## What to work on
When a line of the entries contains "predicateKeys", please list that line.

## Input
• • • • • • •

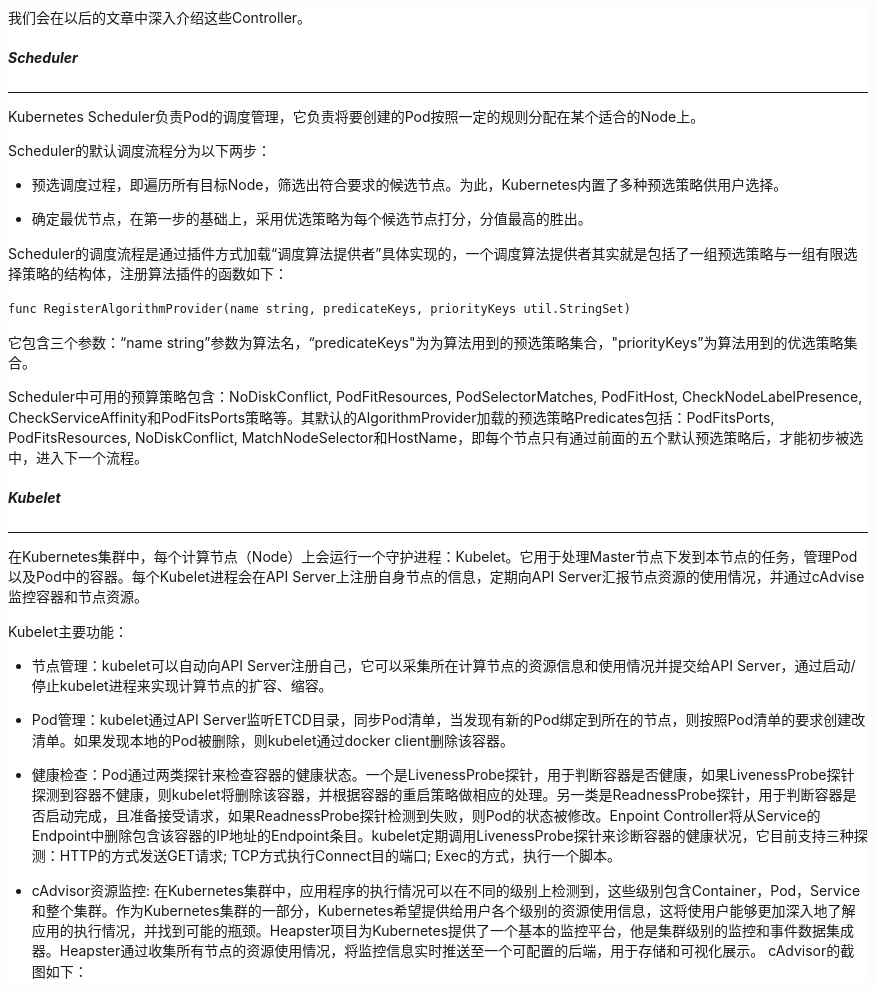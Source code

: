 我们会在以后的文章中深入介绍这些Controller。

##### Scheduler
--------------------------------------------------------

Kubernetes Scheduler负责Pod的调度管理，它负责将要创建的Pod按照一定的规则分配在某个适合的Node上。

Scheduler的默认调度流程分为以下两步：

* 预选调度过程，即遍历所有目标Node，筛选出符合要求的候选节点。为此，Kubernetes内置了多种预选策略供用户选择。

* 确定最优节点，在第一步的基础上，采用优选策略为每个候选节点打分，分值最高的胜出。

Scheduler的调度流程是通过插件方式加载“调度算法提供者”具体实现的，一个调度算法提供者其实就是包括了一组预选策略与一组有限选择策略的结构体，注册算法插件的函数如下：

```golang
func RegisterAlgorithmProvider(name string, predicateKeys, priorityKeys util.StringSet)
```

它包含三个参数：“name string”参数为算法名，“predicateKeys"为为算法用到的预选策略集合，"priorityKeys”为算法用到的优选策略集合。

Scheduler中可用的预算策略包含：NoDiskConflict, PodFitResources, PodSelectorMatches, PodFitHost, CheckNodeLabelPresence, CheckServiceAffinity和PodFitsPorts策略等。其默认的AlgorithmProvider加载的预选策略Predicates包括：PodFitsPorts, PodFitsResources, NoDiskConflict, MatchNodeSelector和HostName，即每个节点只有通过前面的五个默认预选策略后，才能初步被选中，进入下一个流程。

##### Kubelet
--------------------------------------------------------

在Kubernetes集群中，每个计算节点（Node）上会运行一个守护进程：Kubelet。它用于处理Master节点下发到本节点的任务，管理Pod以及Pod中的容器。每个Kubelet进程会在API Server上注册自身节点的信息，定期向API Server汇报节点资源的使用情况，并通过cAdvise监控容器和节点资源。

Kubelet主要功能：

* 节点管理：kubelet可以自动向API Server注册自己，它可以采集所在计算节点的资源信息和使用情况并提交给API Server，通过启动/停止kubelet进程来实现计算节点的扩容、缩容。

* Pod管理：kubelet通过API Server监听ETCD目录，同步Pod清单，当发现有新的Pod绑定到所在的节点，则按照Pod清单的要求创建改清单。如果发现本地的Pod被删除，则kubelet通过docker client删除该容器。

* 健康检查：Pod通过两类探针来检查容器的健康状态。一个是LivenessProbe探针，用于判断容器是否健康，如果LivenessProbe探针探测到容器不健康，则kubelet将删除该容器，并根据容器的重启策略做相应的处理。另一类是ReadnessProbe探针，用于判断容器是否启动完成，且准备接受请求，如果ReadnessProbe探针检测到失败，则Pod的状态被修改。Enpoint Controller将从Service的Endpoint中删除包含该容器的IP地址的Endpoint条目。kubelet定期调用LivenessProbe探针来诊断容器的健康状况，它目前支持三种探测：HTTP的方式发送GET请求; TCP方式执行Connect目的端口; Exec的方式，执行一个脚本。

* cAdvisor资源监控: 在Kubernetes集群中，应用程序的执行情况可以在不同的级别上检测到，这些级别包含Container，Pod，Service和整个集群。作为Kubernetes集群的一部分，Kubernetes希望提供给用户各个级别的资源使用信息，这将使用户能够更加深入地了解应用的执行情况，并找到可能的瓶颈。Heapster项目为Kubernetes提供了一个基本的监控平台，他是集群级别的监控和事件数据集成器。Heapster通过收集所有节点的资源使用情况，将监控信息实时推送至一个可配置的后端，用于存储和可视化展示。
  cAdvisor的截图如下：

• • • • • • •

## Solution for this problem
func RegisterAlgorithmProvider(name string, predicateKeys, priorityKeys util.StringSet)
它包含三个参数：“name string”参数为算法名，“predicateKeys"为为算法用到的预选策略集合，"priorityKeys”为算法用到的优选策略集合。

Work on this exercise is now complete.